Presence of BRAF mutations in benign and dysplastic nevi [39] supports the hypothesis that activation of the NRAS-BRAF-ERK pathway is not sufficient to induce the malignant process and fully transform proliferating melanocytes, but requires additional, cooperating de-regulative events. In our series, the increased activity of ERK1/2 proteins was mainly a consequence of a combination of mutations in upstream NRAS/BRAF components of the pathway and silencing of the p16 ^CDKN2A gene (although additional - and yet unidentified - functional alterations may participate in inducing such a ERK activation) (see Figure 1). Therefore, our data provide an additional confirmation that multiple molecular events are being accumulated during melanomagenesis.

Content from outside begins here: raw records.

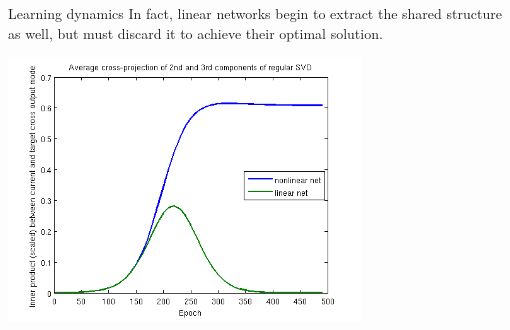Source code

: \documentclass{beamer}
\begin{document}
\begin{frame}{Learning dynamics}
In fact, linear networks begin to extract the shared structure as well, but must discard it to achieve their optimal solution.
\begin{center}
\includegraphics[width=0.7\textwidth]{../writing/cogsci_2017/figures/SVD_cross_projection_learning.png}
\end{center}
\end{frame}
\end{document}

Identification of the predominant germline mutations in candidate susceptibility genes within a particular geographical area has particular relevance to achieve a prediction of the melanoma risk as well as to address patients and their families to clinical screening. On this regard, a dramatic improvement toward an earlier diagnosis of melanoma could be represented by the selection of specific high-risk groups to be appropriately targeted (since routine screening for detection of thinner melanoma can not be indiscriminately proposed). Familial melanoma patients are reported to present with thinner melanomas [8]. As also indicated above, different classifications of familial melanoma have been used by several authors, based on number (two cases with additional and various subcriteria or at least three cases) and type (involvement of first- and/or second-degree relatives) of affected family members. Regardless the occurrence of a weak or strong family history, relatives of melanoma patients carrying germline mutations in susceptibility genes could represent a high risk group which might undergo a surveillance program for identification of thinner melanoma. Our experience seems to support this hypothesis. Considering the non-Sardinian melanoma patients (whose series was the only one in which we detected p16 ^CDKN2A germline mutations), first- and second-degree relatives of p16 ^CDKN2A mutation carriers were informed to belong to a putative high risk group (through specific educational sessions, after obtaining an informed consent) and addressed to a short-term (6 months) surveillance program using epiluminescence microscopy. After a median follow-up of 78 months (range, 37-109), six new melanomas with median Breslow thickness of 0.35 mm (range, 0.25-0.68) were observed among such relatives of p16 ^CDKN2A mutation-positive patients (it is important to underline that patients with very thin melanomas - Breslow thickness ≤ 0.40 mm - present a 10-year survival rate which is estimated to be more than 98% [40, 41]). Although the number of events for more mature and definitive results is really low, we could speculate that the identification of a melanoma patient carrying a p16 ^CDKN2A germline mutation should induce clinicians to educate his family members to have a great care of all skin lesions and pay high attention to noticing any nevi' modification as well as to address them to a routine screening for detection of thinner melanoma.